Freelance photographer Steve Winter traveled to Kaziranga National Park in India on assignment for National Geographic magazine. There, he sought to illustrate the threat humans pose to the park's wild animals, including this young tiger, which Winter photographed with a remote camera.
Here, in his own words, Winter tells the story behind the picture:
I feel that part of my job is to show readers images of animals they have seen before, but show them in a new way.
I hope to get viewers excited again about tigers — an iconic species that we have seen a million times, but one that is in real trouble.
Most images of tigers from Kaziranga are taken either from a Jeep or from the back of an elephant, but for this image, I wanted to be at eye level with the tiger. I don't like to look down at an animal. It takes their power away — "look 'em right in the eye" is what I like.
This picture was made with a remote camera. I'd tracked a female and a cub that recently walked on this trail, and selected this spot, where two trails converge, to up my chances of capturing an image.

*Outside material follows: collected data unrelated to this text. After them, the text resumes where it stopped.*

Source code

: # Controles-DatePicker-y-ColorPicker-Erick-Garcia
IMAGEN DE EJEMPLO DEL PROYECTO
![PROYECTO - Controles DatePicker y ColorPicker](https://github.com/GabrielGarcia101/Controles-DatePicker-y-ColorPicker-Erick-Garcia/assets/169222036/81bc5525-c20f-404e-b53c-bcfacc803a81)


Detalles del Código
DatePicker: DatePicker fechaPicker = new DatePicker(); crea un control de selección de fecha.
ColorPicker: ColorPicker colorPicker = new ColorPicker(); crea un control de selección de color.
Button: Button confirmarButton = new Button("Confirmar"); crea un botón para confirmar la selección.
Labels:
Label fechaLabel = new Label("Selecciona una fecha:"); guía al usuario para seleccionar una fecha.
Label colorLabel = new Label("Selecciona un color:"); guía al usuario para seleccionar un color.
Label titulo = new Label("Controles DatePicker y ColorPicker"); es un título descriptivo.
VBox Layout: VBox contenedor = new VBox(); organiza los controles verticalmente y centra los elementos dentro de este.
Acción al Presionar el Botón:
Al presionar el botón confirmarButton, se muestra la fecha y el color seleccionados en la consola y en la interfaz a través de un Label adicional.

When I asked permission from the park director, he expressed concern. I needed at least three hours to set up the camera trap and flashes, and it was dangerous: there were many rhinos, elephants and tigers in the area. I showed him my image of a rhino that recently had been mating and he loved it, so he gave me four guards for protection, and we put up the camera and camouflaged it well. I knew that because of the way the trail leads the animals, if a tiger came through, it would be looking right at the camera.
The first image I got was of this young male at night. But I was lucky — the same tiger came through again, but this time at 1:30 p.m., under a cerulean sky!